(Plain-text document sources)
|---|
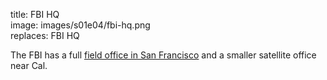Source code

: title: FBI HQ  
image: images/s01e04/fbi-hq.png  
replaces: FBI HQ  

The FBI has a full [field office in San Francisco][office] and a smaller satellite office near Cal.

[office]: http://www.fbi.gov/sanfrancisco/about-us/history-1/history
|---|
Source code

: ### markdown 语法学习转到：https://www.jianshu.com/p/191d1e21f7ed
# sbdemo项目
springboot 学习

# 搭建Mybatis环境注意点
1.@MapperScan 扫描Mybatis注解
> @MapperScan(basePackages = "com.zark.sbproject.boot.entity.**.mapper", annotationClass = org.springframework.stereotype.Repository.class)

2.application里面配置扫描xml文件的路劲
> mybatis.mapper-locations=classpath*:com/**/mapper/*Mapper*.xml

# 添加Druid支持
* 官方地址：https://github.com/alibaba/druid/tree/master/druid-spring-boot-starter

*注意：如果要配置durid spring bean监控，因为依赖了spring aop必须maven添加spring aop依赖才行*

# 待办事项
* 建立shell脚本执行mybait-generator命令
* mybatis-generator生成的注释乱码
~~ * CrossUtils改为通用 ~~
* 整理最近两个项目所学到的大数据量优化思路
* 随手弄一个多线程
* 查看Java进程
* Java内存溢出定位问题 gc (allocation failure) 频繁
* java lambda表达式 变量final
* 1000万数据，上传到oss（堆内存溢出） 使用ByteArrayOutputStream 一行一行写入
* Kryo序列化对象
|---|
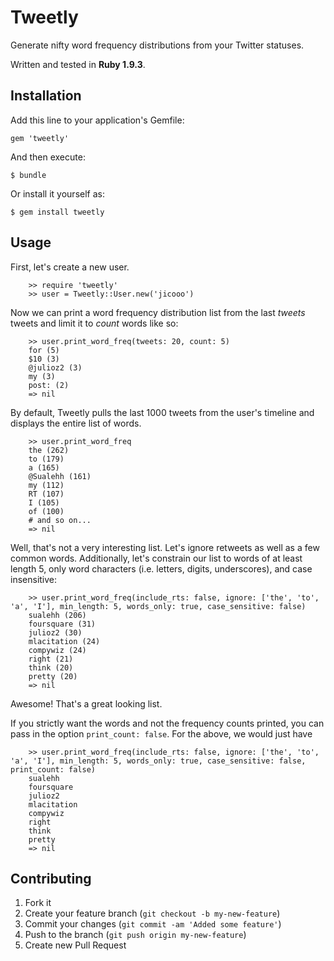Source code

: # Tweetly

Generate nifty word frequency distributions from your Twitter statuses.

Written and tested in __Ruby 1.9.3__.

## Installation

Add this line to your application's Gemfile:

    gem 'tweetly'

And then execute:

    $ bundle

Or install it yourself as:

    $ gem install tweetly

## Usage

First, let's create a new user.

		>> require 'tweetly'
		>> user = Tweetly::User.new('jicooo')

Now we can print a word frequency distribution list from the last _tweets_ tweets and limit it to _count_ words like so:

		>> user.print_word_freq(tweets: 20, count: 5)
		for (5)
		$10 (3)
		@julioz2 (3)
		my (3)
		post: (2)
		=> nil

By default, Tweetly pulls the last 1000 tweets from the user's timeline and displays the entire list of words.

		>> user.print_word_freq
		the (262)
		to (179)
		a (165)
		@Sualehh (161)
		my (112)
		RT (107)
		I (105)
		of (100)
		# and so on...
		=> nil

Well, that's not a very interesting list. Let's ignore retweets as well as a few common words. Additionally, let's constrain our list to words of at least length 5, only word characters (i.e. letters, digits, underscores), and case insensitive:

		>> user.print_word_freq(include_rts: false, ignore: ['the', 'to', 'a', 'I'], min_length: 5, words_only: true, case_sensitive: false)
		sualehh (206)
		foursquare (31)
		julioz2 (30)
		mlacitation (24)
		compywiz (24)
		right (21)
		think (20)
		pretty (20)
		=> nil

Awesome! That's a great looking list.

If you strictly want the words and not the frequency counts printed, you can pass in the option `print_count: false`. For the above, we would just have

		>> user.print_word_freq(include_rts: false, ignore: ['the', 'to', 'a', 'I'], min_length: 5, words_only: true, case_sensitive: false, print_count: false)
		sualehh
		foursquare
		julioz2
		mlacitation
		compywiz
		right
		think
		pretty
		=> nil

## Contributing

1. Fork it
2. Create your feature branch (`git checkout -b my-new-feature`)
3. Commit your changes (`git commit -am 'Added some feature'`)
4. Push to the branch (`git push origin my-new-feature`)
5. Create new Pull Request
|---|
INSTRUCTIONS TO FOLLOW = Output only an exact transcription of the lines above from the one with "gem install tweetly" up to and including the one with "5. Create new Pull Request".

RESPONSE TO THIS TASK =
    $ gem install tweetly

## Usage

First, let's create a new user.

		>> require 'tweetly'
		>> user = Tweetly::User.new('jicooo')

Now we can print a word frequency distribution list from the last _tweets_ tweets and limit it to _count_ words like so:

		>> user.print_word_freq(tweets: 20, count: 5)
		for (5)
		$10 (3)
		@julioz2 (3)
		my (3)
		post: (2)
		=> nil

By default, Tweetly pulls the last 1000 tweets from the user's timeline and displays the entire list of words.

		>> user.print_word_freq
		the (262)
		to (179)
		a (165)
		@Sualehh (161)
		my (112)
		RT (107)
		I (105)
		of (100)
		# and so on...
		=> nil

Well, that's not a very interesting list. Let's ignore retweets as well as a few common words. Additionally, let's constrain our list to words of at least length 5, only word characters (i.e. letters, digits, underscores), and case insensitive:

		>> user.print_word_freq(include_rts: false, ignore: ['the', 'to', 'a', 'I'], min_length: 5, words_only: true, case_sensitive: false)
		sualehh (206)
		foursquare (31)
		julioz2 (30)
		mlacitation (24)
		compywiz (24)
		right (21)
		think (20)
		pretty (20)
		=> nil

Awesome! That's a great looking list.

If you strictly want the words and not the frequency counts printed, you can pass in the option `print_count: false`. For the above, we would just have

		>> user.print_word_freq(include_rts: false, ignore: ['the', 'to', 'a', 'I'], min_length: 5, words_only: true, case_sensitive: false, print_count: false)
		sualehh
		foursquare
		julioz2
		mlacitation
		compywiz
		right
		think
		pretty
		=> nil

## Contributing

1. Fork it
2. Create your feature branch (`git checkout -b my-new-feature`)
3. Commit your changes (`git commit -am 'Added some feature'`)
4. Push to the branch (`git push origin my-new-feature`)
5. Create new Pull Request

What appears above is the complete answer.